I feel another massive twinge of guilt and take a sip of punch, playing for time. I came up with the redecorating story when Dad and Biddy came to visit. (That way, we didn’t need to go near the flat and I could take them out to Jamie’s Italian.) Then I told them it was stalled. Then I told them it was on again.

“It’s on the way!” I smile brightly. “Just need to get the color scheme right.”

“Color scheme,” echoes Dad, with a wry smile at Biddy. “You hear that, Biddy?”

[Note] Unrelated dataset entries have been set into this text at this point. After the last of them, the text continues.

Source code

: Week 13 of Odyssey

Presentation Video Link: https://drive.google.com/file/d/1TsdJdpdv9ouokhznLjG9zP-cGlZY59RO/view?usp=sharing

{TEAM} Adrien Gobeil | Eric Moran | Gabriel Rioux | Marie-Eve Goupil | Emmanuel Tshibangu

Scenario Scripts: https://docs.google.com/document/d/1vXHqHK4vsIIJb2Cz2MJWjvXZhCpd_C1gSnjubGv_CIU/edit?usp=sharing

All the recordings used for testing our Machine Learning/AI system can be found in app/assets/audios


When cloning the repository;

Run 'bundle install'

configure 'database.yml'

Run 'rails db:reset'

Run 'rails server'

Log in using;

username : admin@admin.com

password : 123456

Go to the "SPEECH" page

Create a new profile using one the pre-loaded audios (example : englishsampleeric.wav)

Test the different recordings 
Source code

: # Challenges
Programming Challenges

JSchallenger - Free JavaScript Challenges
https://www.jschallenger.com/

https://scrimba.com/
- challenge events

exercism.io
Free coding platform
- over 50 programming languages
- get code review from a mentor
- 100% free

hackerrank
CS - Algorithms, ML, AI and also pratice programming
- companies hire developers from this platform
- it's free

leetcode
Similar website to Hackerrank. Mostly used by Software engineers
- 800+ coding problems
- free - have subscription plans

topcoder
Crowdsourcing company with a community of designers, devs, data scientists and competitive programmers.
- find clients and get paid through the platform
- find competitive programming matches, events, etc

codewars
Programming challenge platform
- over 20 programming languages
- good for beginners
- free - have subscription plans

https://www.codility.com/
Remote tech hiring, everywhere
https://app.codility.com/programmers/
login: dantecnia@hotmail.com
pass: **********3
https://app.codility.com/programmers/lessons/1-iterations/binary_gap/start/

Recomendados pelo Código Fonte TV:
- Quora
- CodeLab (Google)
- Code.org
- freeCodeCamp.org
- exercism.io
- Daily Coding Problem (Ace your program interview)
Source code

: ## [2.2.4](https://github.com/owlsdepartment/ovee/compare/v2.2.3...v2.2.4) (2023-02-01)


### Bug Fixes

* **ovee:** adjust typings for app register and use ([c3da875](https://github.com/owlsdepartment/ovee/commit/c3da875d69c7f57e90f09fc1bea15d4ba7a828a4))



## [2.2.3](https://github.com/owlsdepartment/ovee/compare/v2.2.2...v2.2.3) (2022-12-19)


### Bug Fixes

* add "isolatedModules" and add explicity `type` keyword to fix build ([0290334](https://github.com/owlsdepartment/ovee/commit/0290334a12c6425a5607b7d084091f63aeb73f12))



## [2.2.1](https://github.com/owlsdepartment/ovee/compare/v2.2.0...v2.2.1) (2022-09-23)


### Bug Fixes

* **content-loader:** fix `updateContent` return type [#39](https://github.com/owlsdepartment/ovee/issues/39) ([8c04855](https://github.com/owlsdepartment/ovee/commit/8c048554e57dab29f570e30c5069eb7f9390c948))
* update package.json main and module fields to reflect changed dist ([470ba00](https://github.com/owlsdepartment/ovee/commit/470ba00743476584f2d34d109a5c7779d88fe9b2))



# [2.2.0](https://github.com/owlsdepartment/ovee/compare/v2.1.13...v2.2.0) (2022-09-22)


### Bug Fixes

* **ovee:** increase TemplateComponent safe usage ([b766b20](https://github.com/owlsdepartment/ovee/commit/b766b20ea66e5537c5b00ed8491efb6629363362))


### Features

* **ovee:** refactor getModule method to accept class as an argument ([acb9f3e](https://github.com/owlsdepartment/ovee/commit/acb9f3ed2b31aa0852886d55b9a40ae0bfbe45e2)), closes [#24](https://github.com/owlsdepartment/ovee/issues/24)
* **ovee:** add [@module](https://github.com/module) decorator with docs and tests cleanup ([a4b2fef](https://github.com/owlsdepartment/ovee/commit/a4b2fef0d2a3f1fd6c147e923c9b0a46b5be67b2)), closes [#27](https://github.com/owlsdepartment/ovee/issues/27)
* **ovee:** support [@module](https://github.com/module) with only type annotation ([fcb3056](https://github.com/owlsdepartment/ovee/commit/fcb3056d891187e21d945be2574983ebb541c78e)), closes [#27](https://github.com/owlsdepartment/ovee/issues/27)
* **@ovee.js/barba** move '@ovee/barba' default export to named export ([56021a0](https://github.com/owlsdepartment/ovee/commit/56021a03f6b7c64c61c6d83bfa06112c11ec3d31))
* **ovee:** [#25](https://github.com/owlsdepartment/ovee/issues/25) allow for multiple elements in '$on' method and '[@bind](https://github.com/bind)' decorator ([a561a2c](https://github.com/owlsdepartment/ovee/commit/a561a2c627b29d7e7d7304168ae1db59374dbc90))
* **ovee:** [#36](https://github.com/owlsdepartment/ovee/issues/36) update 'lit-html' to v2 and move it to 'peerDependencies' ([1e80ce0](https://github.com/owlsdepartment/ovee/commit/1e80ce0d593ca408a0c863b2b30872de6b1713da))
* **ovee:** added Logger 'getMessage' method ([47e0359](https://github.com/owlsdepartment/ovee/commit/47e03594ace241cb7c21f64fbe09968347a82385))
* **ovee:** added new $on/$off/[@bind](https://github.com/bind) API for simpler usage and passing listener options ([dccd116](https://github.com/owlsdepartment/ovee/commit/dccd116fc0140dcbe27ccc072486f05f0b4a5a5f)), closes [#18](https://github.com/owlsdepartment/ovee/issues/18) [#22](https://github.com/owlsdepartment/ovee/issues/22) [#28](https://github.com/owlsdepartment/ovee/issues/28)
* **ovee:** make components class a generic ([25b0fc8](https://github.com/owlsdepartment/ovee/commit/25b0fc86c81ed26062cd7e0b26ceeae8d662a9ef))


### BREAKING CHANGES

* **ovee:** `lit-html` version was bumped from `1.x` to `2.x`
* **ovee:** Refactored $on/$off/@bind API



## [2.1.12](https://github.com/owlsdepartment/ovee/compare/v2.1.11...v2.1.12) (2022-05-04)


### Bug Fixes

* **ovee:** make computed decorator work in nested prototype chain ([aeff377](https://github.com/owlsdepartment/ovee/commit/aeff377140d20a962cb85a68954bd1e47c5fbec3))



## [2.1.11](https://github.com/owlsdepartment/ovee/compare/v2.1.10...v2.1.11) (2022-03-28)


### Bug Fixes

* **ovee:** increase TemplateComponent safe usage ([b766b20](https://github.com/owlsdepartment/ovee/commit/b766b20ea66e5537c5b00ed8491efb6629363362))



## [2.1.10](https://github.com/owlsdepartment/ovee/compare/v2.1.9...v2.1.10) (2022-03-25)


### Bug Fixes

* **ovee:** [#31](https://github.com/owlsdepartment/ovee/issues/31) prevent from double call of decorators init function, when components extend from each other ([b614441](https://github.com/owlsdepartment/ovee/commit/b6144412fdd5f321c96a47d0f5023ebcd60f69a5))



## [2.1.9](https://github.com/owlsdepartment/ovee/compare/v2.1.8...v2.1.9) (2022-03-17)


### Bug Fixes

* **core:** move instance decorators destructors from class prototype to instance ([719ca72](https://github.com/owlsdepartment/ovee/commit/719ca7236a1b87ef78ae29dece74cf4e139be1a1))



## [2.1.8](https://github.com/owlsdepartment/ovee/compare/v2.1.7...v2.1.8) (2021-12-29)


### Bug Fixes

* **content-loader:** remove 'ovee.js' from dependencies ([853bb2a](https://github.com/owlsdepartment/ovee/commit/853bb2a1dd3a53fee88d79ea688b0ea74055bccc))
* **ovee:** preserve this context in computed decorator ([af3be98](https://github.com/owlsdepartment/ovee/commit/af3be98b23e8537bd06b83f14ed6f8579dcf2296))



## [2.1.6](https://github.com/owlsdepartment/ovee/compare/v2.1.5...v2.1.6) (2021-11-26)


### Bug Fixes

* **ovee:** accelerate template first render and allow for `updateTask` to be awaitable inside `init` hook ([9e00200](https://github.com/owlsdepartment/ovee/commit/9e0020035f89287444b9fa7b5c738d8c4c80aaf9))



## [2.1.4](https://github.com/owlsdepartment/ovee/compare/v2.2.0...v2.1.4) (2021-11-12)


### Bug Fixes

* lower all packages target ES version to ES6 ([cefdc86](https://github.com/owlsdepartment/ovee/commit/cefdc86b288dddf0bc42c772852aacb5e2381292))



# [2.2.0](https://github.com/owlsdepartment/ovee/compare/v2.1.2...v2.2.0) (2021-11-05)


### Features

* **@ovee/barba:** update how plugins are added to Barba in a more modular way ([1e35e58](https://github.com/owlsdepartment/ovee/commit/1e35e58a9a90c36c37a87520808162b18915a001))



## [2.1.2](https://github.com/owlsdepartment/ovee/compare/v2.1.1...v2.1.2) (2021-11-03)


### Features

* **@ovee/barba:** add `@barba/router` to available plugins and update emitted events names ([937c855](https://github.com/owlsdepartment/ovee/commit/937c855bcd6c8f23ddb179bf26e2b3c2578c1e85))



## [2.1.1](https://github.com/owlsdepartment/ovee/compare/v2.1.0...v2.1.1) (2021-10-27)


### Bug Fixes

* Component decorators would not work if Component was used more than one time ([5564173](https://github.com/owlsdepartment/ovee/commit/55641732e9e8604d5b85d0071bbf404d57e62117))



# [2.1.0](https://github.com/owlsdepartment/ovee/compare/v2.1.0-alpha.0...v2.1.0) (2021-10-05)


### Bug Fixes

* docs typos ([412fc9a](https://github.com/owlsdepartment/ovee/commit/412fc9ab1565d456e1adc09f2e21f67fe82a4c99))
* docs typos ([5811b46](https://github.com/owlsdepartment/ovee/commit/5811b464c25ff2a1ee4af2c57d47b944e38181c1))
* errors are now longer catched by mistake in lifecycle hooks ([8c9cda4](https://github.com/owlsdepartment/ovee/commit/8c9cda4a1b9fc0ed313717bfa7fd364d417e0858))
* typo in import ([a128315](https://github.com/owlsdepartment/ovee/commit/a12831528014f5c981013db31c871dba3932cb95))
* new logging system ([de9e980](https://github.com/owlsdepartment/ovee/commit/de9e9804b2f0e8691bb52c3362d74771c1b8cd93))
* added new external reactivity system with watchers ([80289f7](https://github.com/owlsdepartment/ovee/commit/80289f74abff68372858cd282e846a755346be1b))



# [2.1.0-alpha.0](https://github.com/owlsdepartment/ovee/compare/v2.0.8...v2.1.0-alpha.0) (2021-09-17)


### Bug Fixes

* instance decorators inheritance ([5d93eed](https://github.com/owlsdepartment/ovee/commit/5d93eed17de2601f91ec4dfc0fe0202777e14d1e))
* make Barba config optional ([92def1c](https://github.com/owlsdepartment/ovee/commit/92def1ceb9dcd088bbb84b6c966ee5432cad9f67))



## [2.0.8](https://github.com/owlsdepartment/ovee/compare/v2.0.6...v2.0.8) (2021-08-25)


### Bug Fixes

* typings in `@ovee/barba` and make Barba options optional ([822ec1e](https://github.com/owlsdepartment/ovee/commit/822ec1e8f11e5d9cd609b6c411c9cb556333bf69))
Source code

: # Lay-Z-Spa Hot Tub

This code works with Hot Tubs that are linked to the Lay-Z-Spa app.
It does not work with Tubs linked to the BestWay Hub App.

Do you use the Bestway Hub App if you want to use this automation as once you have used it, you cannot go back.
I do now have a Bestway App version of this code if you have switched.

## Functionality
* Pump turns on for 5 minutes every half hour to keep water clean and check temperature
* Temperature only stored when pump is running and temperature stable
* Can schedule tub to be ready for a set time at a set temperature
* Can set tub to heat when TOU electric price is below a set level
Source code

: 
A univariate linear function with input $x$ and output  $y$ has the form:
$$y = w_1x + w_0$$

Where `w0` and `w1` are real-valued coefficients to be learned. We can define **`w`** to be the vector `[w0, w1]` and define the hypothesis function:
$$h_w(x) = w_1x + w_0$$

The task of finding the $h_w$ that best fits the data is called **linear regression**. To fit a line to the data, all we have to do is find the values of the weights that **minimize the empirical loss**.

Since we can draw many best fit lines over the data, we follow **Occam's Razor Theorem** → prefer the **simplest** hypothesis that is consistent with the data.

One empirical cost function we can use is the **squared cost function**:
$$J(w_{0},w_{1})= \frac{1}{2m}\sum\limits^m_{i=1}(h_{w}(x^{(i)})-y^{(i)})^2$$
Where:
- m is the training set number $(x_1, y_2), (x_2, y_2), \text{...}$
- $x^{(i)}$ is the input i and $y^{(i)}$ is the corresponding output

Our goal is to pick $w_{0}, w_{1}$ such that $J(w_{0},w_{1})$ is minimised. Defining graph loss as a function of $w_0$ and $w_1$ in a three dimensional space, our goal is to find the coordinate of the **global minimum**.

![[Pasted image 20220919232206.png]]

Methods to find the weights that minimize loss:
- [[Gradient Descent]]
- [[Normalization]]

Our farmhouse has never had a color scheme in its life. We’ve got ancient furniture that’s been there for hundreds of years (well, maybe a hundred years) and walls that have been the same mustard or salmon pink since I was a child. What the house really needs, I suppose, is someone to gut it, knock down some walls, come in with a Farrow & Ball chart, and make the most of the view.

Although, actually, the thought of changing a single detail makes me feel all hot and bothered.

“Anyway, it was just a thought,” says Biddy brightly.

“Of course you haven’t got time, Kitty-Kate,” says Dad, his tone a little wistful. “It’s understandable.”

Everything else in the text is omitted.